Heraldic authority in Malta

The Office of the Chief Herald of Arms of Malta is the official heraldic authority of the Republic of Malta. Established in 2019, it grants and registers coats of arms and badges for citizens and institutions in Malta and other countries. The office, which is an agency of Heritage Malta, is headed by the Chief Herald of Arms of Malta, who is assisted by a deputy, a few pursuivants, and a registrar.

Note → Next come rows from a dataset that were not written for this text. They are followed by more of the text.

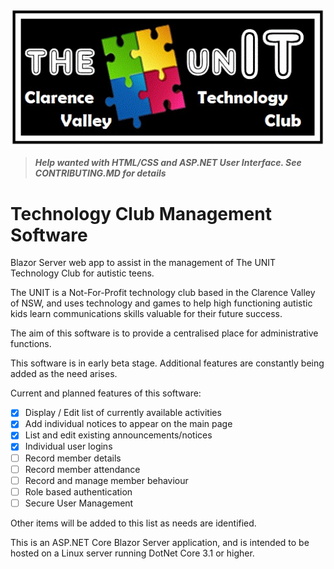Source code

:
![The Unit Clarence Valley](Images/TheUnitLogo.jpg)

>**_Help wanted with HTML/CSS and ASP.NET User Interface. See CONTRIBUTING.MD for details_**

# Technology Club Management Software
Blazor Server web app to assist in the management of The UNIT Technology Club for autistic teens.

The UNIT is a Not-For-Profit technology club based in the Clarence Valley of NSW, and uses technology and games to help high functioning autistic kids learn communications skills valuable for their future success.

The aim of this software is to provide a centralised place for administrative functions.

This software is in early beta stage.  Additional features are constantly being added as the need arises.

Current and planned features of this software:
   - [x] Display / Edit list of currently available activities
   - [x] Add individual notices to appear on the main page
   - [x] List and edit existing announcements/notices
   - [x] Individual user logins
   - [ ] Record member details
   - [ ] Record member attendance
   - [ ] Record and manage member behaviour
   - [ ] Role based authentication
   - [ ] Secure User Management

Other items will be added to this list as needs are identified.

This is an ASP.NET Core Blazor Server application, and is intended to be hosted on a Linux server running DotNet Core 3.1 or higher.



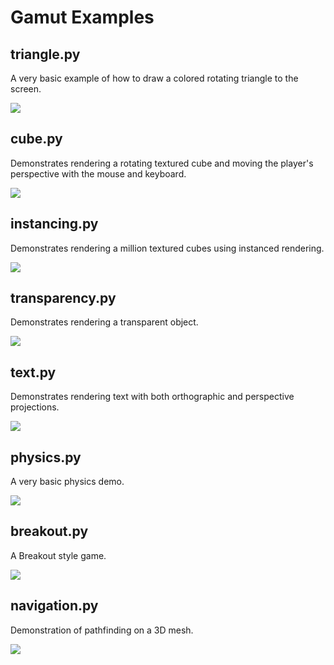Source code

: 
# Gamut Examples

## triangle.py
A very basic example of how to draw a colored rotating triangle to the screen.

![](screenshots/triangle.py.png)

## cube.py
Demonstrates rendering a rotating textured cube and moving the player's
perspective with the mouse and keyboard.

![](screenshots/cube.py.png)

## instancing.py
Demonstrates rendering a million textured cubes using instanced rendering.

![](screenshots/instancing.py.png)

## transparency.py
Demonstrates rendering a transparent object.

![](screenshots/transparency.py.png)

## text.py
Demonstrates rendering text with both orthographic and perspective projections.

![](screenshots/text.py.png)

## physics.py
A very basic physics demo.

![](screenshots/physics.py.png)

## breakout.py
A Breakout style game.

![](screenshots/breakout.py.png)

## navigation.py
Demonstration of pathfinding on a 3D mesh.

![](screenshots/navigation.py.png)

==Establishment of the office==
The office was established by Heritage Malta, by means of an official notice announcing the appointment of the first Chief Herald with effect from 21 March 2019. However, the validity of the appointment was questioned on the grounds that the Cultural Heritage Act, under which Heritage Malta operates, did not refer to heraldry. An investigation by the Maltese ombudsman in 2021 concluded that the establishment of the office was "somewhat defective", the provisions of the Act did not appear to have been correctly followed, and the powers granted to the Office went beyond what was permitted by the Act. The situation was rectified by an amendment to the Act in 2021. Regulations placing the office on a firm statutory basis were gazetted in December 2021, and came into effect on 21 January 2022.

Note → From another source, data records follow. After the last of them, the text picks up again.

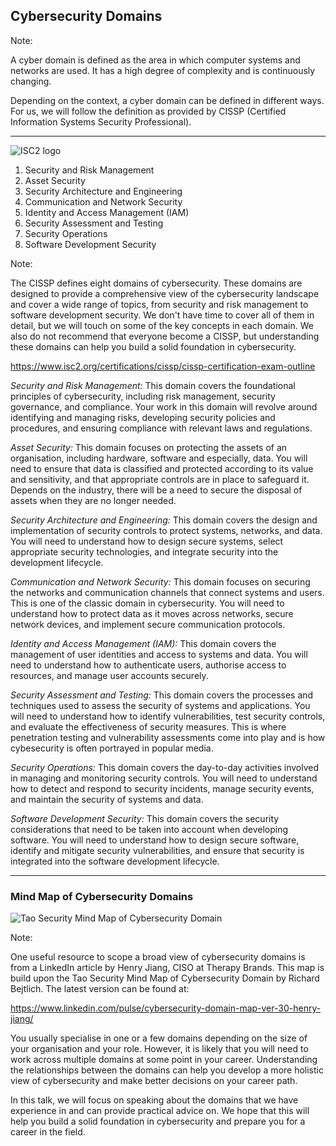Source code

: ## Cybersecurity Domains

Note:

A cyber domain is defined as the area in which computer systems and networks are used. It has a high degree of complexity and is continuously changing.

Depending on the context, a cyber domain can be defined in different ways. For us, we will follow the definition as provided by CISSP (Certified Information Systems Security Professional).

---

![ISC2 logo](https://www.isc2.org/-/media/Project/ISC2/Main/Media/logos/logo.svg?iar=0&rev=07c9a854362e42ae9395034e8f867452&hash=CE7CAB00A81C225005982B41EBD87962)

1. Security and Risk Management
2. Asset Security
3. Security Architecture and Engineering
4. Communication and Network Security
5. Identity and Access Management (IAM)
6. Security Assessment and Testing
7. Security Operations
8. Software Development Security

Note:

The CISSP defines eight domains of cybersecurity. These domains are designed to provide a comprehensive view of the cybersecurity landscape and cover a wide range of topics, from security and risk management to software development security. We don't have time to cover all of them in detail, but we will touch on some of the key concepts in each domain. We also do not recommend that everyone become a CISSP, but understanding these domains can help you build a solid foundation in cybersecurity.

https://www.isc2.org/certifications/cissp/cissp-certification-exam-outline

*Security and Risk Management:* This domain covers the foundational principles of cybersecurity, including risk management, security governance, and compliance. Your work in this domain will revolve around identifying and managing risks, developing security policies and procedures, and ensuring compliance with relevant laws and regulations.

*Asset Security:* This domain focuses on protecting the assets of an organisation, including hardware, software and especially, data. You will need to ensure that data is classified and protected according to its value and sensitivity, and that appropriate controls are in place to safeguard it. Depends on the industry, there will be a need to secure the disposal of assets when they are no longer needed.

*Security Architecture and Engineering:* This domain covers the design and implementation of security controls to protect systems, networks, and data. You will need to understand how to design secure systems, select appropriate security technologies, and integrate security into the development lifecycle.

*Communication and Network Security:* This domain focuses on securing the networks and communication channels that connect systems and users. This is one of the classic domain in cybersecurity. You will need to understand how to protect data as it moves across networks, secure network devices, and implement secure communication protocols.

*Identity and Access Management (IAM):* This domain covers the management of user identities and access to systems and data. You will need to understand how to authenticate users, authorise access to resources, and manage user accounts securely.

*Security Assessment and Testing:* This domain covers the processes and techniques used to assess the security of systems and applications. You will need to understand how to identify vulnerabilities, test security controls, and evaluate the effectiveness of security measures. This is where penetration testing and vulnerability assessments come into play and is how cybesecurity is often portrayed in popular media.

*Security Operations:* This domain covers the day-to-day activities involved in managing and monitoring security controls. You will need to understand how to detect and respond to security incidents, manage security events, and maintain the security of systems and data.

*Software Development Security:* This domain covers the security considerations that need to be taken into account when developing software. You will need to understand how to design secure software, identify and mitigate security vulnerabilities, and ensure that security is integrated into the software development lifecycle.

---

### Mind Map of Cybersecurity Domains

![Tao Security Mind Map of Cybersecurity Domain](https://media.licdn.com/dms/image/v2/C4E12AQFEgFdbEtEl3Q/article-inline_image-shrink_1500_2232/article-inline_image-shrink_1500_2232/0/1619282900607?e=1730332800&v=beta&t=_v_5jWZJ82saSRVbLQy30_UCHOzU4FPK0fe61To4vM4)

Note:

One useful resource to scope a broad view of cybersecurity domains is from a LinkedIn article by Henry Jiang, CISO at Therapy Brands. This map is build upon the Tao Security Mind Map of Cybersecurity Domain by Richard Bejtlich. The latest version can be found at:

https://www.linkedin.com/pulse/cybersecurity-domain-map-ver-30-henry-jiang/

You usually specialise in one or a few domains depending on the size of your organisation and your role. However, it is likely that you will need to work across multiple domains at some point in your career. Understanding the relationships between the domains can help you develop a more holistic view of cybersecurity and make better decisions on your career path.

In this talk, we will focus on speaking about the domains that we have experience in and can provide practical advice on. We hope that this will help you build a solid foundation in cybersecurity and prepare you for a career in the field.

==Grants and registrations of arms==
The regulations authorise the Chief Herald of Arms to
- devise and grant arms, by Letters Patent, to individuals and bodies corporate;
- register arms which have been granted to individuals or bodies corporate by heraldry authorities in other countries, and issue them with Certificates of Registration.

Personal arms granted by Letters Patent devolve to the grantee's descendants, with the application of cadency or differencing where appropriate. A grant of corporate arms evidently applies only for as long as the grantee organisation exists, and must be suspended if it is dissolved, abolished, wound up or becomes bankrupt.

A Certificate of Registration serves only as proof that the arms have been registered.

Information published by the office in April 2022 indicates that :
- a grant of personal arms may be made to citizens of Malta and to citizens of other countries, and is "a singular honour issued at the discretion of the Chief of Herald of Arms," based on the following criteria : (a) any honours received, (b) involvement of the applicant in public life, together with other merits and activities, (c) professional qualifications held by the applicant, and (d) membership of orders of chivalry;
- when considering an application for a grant of impersonal (corporate) arms, the Chief Herald of Arms will consider (a) the nature of the institution, to ensure that it is non-controversial and socially acceptable, (b) how long it has been in existence, and (c) the number of members it has.

==Chief Herald of Arms of Malta==
The first incumbent of the office is Dr Charles A. Gauci, who was appointed with effect from 21 March 2019, and re-appointed, after the legislative difficulties had been dealt with, in January 2022. The appointment is for three years, but can be renewed for further three-year periods.